(Items from a data source)
*** Block opens ***

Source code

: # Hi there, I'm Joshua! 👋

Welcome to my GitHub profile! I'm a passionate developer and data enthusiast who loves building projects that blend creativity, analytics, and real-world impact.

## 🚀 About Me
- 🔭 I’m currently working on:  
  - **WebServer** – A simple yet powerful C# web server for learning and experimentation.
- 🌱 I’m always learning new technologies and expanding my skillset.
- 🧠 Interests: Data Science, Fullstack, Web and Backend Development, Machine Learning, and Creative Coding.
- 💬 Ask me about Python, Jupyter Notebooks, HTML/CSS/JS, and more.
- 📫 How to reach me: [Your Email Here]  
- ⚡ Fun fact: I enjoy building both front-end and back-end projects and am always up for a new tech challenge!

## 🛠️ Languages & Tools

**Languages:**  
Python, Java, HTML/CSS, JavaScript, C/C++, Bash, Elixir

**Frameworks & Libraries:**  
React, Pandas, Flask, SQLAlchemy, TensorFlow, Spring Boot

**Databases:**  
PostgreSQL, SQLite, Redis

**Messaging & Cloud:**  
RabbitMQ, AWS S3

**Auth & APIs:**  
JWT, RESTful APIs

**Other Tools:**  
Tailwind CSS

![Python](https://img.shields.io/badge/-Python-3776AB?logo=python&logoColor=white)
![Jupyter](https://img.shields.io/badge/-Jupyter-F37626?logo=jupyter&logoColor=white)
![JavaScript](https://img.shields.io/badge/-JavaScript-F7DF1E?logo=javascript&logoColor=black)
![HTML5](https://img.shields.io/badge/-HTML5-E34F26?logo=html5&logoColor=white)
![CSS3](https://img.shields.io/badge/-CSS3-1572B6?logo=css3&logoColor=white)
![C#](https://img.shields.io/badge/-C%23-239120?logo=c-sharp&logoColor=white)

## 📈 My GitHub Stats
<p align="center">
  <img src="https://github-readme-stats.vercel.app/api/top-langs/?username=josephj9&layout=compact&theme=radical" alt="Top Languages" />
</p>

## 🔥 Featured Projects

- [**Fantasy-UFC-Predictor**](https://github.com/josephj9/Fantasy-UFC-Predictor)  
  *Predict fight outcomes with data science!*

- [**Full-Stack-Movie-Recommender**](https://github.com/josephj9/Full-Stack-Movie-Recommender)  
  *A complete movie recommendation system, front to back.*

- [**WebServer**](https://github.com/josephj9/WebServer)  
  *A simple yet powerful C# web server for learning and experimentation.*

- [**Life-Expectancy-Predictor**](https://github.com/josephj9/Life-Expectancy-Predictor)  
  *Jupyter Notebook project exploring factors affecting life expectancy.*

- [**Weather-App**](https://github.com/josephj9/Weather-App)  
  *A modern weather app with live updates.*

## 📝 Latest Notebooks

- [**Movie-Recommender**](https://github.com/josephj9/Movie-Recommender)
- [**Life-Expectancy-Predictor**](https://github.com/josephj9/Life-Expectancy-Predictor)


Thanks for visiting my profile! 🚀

*** Block closes ***

Task instructions:
Collect every line from the records above that contains the word "Python".

Response:
- 💬 Ask me about Python, Jupyter Notebooks, HTML/CSS/JS, and more.
Python, Java, HTML/CSS, JavaScript, C/C++, Bash, Elixir
![Python](https://img.shields.io/badge/-Python-3776AB?logo=python&logoColor=white)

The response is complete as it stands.